→ RECORDS PROVIDED
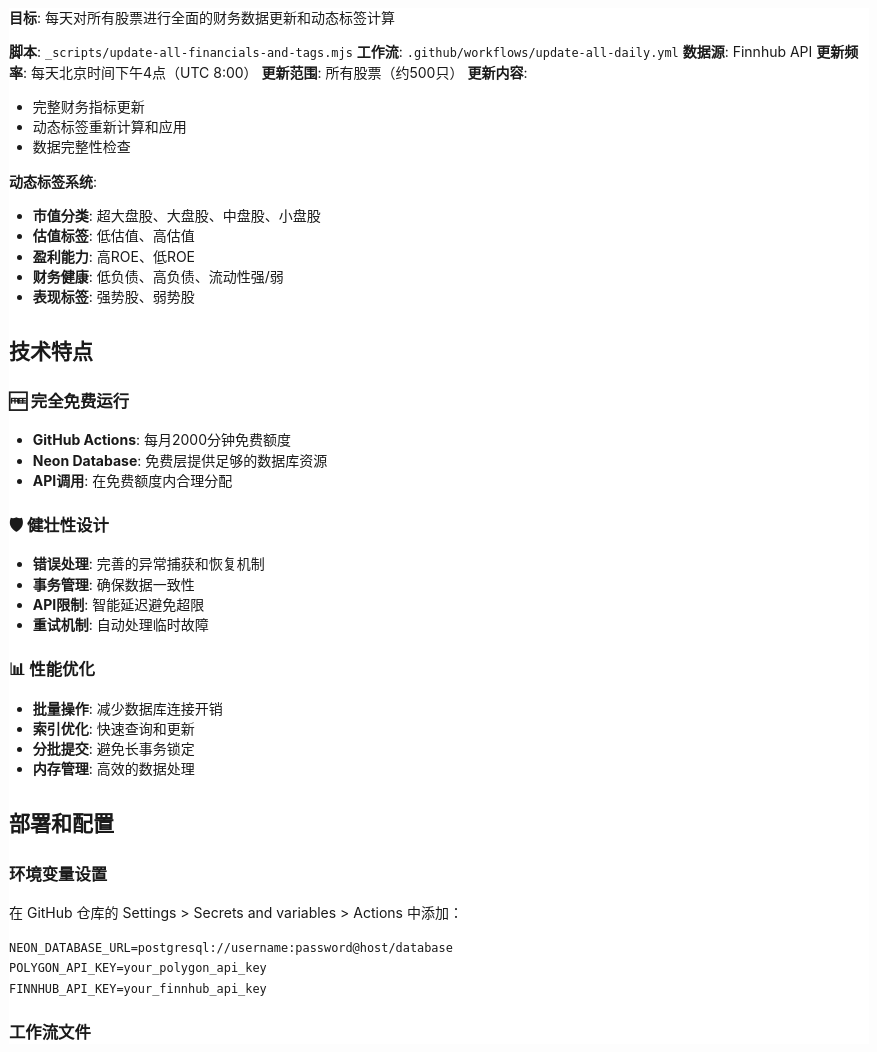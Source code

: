 **目标**: 每天对所有股票进行全面的财务数据更新和动态标签计算

**脚本**: `_scripts/update-all-financials-and-tags.mjs`
**工作流**: `.github/workflows/update-all-daily.yml`
**数据源**: Finnhub API
**更新频率**: 每天北京时间下午4点（UTC 8:00）
**更新范围**: 所有股票（约500只）
**更新内容**:
- 完整财务指标更新
- 动态标签重新计算和应用
- 数据完整性检查

**动态标签系统**:
- **市值分类**: 超大盘股、大盘股、中盘股、小盘股
- **估值标签**: 低估值、高估值
- **盈利能力**: 高ROE、低ROE
- **财务健康**: 低负债、高负债、流动性强/弱
- **表现标签**: 强势股、弱势股

## 技术特点

### 🆓 完全免费运行
- **GitHub Actions**: 每月2000分钟免费额度
- **Neon Database**: 免费层提供足够的数据库资源
- **API调用**: 在免费额度内合理分配

### 🛡️ 健壮性设计
- **错误处理**: 完善的异常捕获和恢复机制
- **事务管理**: 确保数据一致性
- **API限制**: 智能延迟避免超限
- **重试机制**: 自动处理临时故障

### 📊 性能优化
- **批量操作**: 减少数据库连接开销
- **索引优化**: 快速查询和更新
- **分批提交**: 避免长事务锁定
- **内存管理**: 高效的数据处理

## 部署和配置

### 环境变量设置

在 GitHub 仓库的 Settings > Secrets and variables > Actions 中添加：

```
NEON_DATABASE_URL=postgresql://username:password@host/database
POLYGON_API_KEY=your_polygon_api_key
FINNHUB_API_KEY=your_finnhub_api_key
```

### 工作流文件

→ TASK STATEMENT
The whole listing above is to be printed again exactly; pictures stay out of it.

→ WRITTEN REPLY
Source code

: **目标**: 每天对所有股票进行全面的财务数据更新和动态标签计算

**脚本**: `_scripts/update-all-financials-and-tags.mjs`
**工作流**: `.github/workflows/update-all-daily.yml`
**数据源**: Finnhub API
**更新频率**: 每天北京时间下午4点（UTC 8:00）
**更新范围**: 所有股票（约500只）
**更新内容**:
- 完整财务指标更新
- 动态标签重新计算和应用
- 数据完整性检查

**动态标签系统**:
- **市值分类**: 超大盘股、大盘股、中盘股、小盘股
- **估值标签**: 低估值、高估值
- **盈利能力**: 高ROE、低ROE
- **财务健康**: 低负债、高负债、流动性强/弱
- **表现标签**: 强势股、弱势股

## 技术特点

### 🆓 完全免费运行
- **GitHub Actions**: 每月2000分钟免费额度
- **Neon Database**: 免费层提供足够的数据库资源
- **API调用**: 在免费额度内合理分配

### 🛡️ 健壮性设计
- **错误处理**: 完善的异常捕获和恢复机制
- **事务管理**: 确保数据一致性
- **API限制**: 智能延迟避免超限
- **重试机制**: 自动处理临时故障

### 📊 性能优化
- **批量操作**: 减少数据库连接开销
- **索引优化**: 快速查询和更新
- **分批提交**: 避免长事务锁定
- **内存管理**: 高效的数据处理

## 部署和配置

### 环境变量设置

在 GitHub 仓库的 Settings > Secrets and variables > Actions 中添加：

```
NEON_DATABASE_URL=postgresql://username:password@host/database
POLYGON_API_KEY=your_polygon_api_key
FINNHUB_API_KEY=your_finnhub_api_key
```

### 工作流文件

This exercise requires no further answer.